[DATA SUPPLIED Boundary: Start]
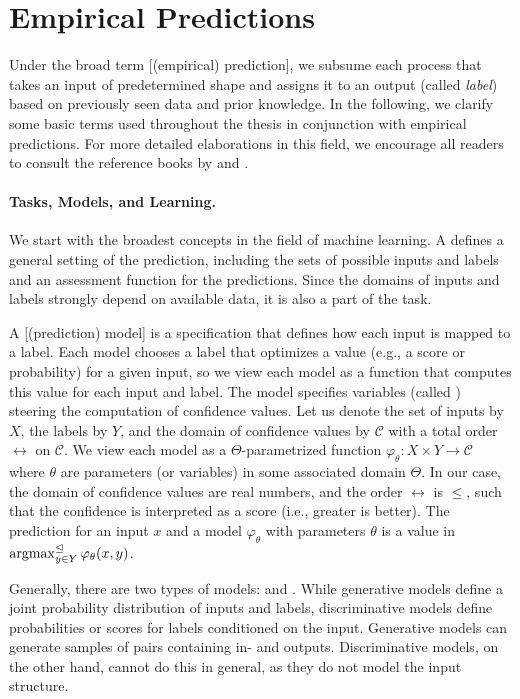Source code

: \documentclass[../document.tex]{subfiles}
\begin{document}
    \section{Empirical Predictions}\label{sec:predictions}
    Under the broad term [(empirical) prediction], we subsume each process that takes an input of predetermined shape and assigns it to an output (called \emph{label}) based on previously seen data and prior knowledge.
    In the following, we clarify some basic terms used throughout the thesis in conjunction with empirical predictions.
    For more detailed elaborations in this field, we encourage all readers to consult the reference books by \citet{Moh12} and \citet{Dau17}.

    \paragraph{Tasks, Models, and Learning.}
    We start with the broadest concepts in the field of machine learning.
    A  defines a general setting of the prediction, including the sets of possible inputs and labels and an assessment function for the predictions.
    Since the domains of inputs and labels strongly depend on available data, it is also a part of the task.

    A [(prediction) model] is a specification that defines how each input is mapped to a label.
    Each model chooses a label that optimizes a  value (e.g., a score or probability) for a given input, so we view each model as a function that computes this value for each input and label.
    The model specifies variables (called ) steering the computation of confidence values.
    Let us denote the set of inputs by \(X\), the labels by \(Y\), and the domain of confidence values by \(\mathcal{C}\) with a total order \(\rel\) on \(\mathcal{C}\).
    We view each model as a \(\varTheta\)-parametrized function \(\varphi_\theta\colon X \times Y \to \mathcal{C}\) where \(\theta\) are parameters (or variables) in some associated domain \(\varTheta\).
    In our case, the domain of confidence values are real numbers, and the order \(\rel\) is \(\leq\), such that the confidence is interpreted as a score (i.e., greater is better).
    The prediction for an input \(x\) and a model \(\varphi_\theta\) with parameters \(\theta\) is a value in \(\operatorname{arg max}^{\mathrel{\unlhd}}_{y \in Y} \varphi_\theta(x, y)\).

    Generally, there are two types of models:  and .
    While generative models define a joint probability distribution of inputs and labels, discriminative models define probabilities or scores for labels conditioned on the input.
    Generative models can generate samples of pairs containing in- and outputs.
    Discriminative models, on the other hand, cannot do this in general, as they do not model the input structure.
\end{document}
[DATA SUPPLIED Boundary: End]
▶ **WHAT IS REQUIRED**
The expected answer holds each line from the listing above where the string "variables" is present.

▶ **SOLVED EXERCISE**
    The model specifies variables (called ) steering the computation of confidence values.
    We view each model as a \(\varTheta\)-parametrized function \(\varphi_\theta\colon X \times Y \to \mathcal{C}\) where \(\theta\) are parameters (or variables) in some associated domain \(\varTheta\).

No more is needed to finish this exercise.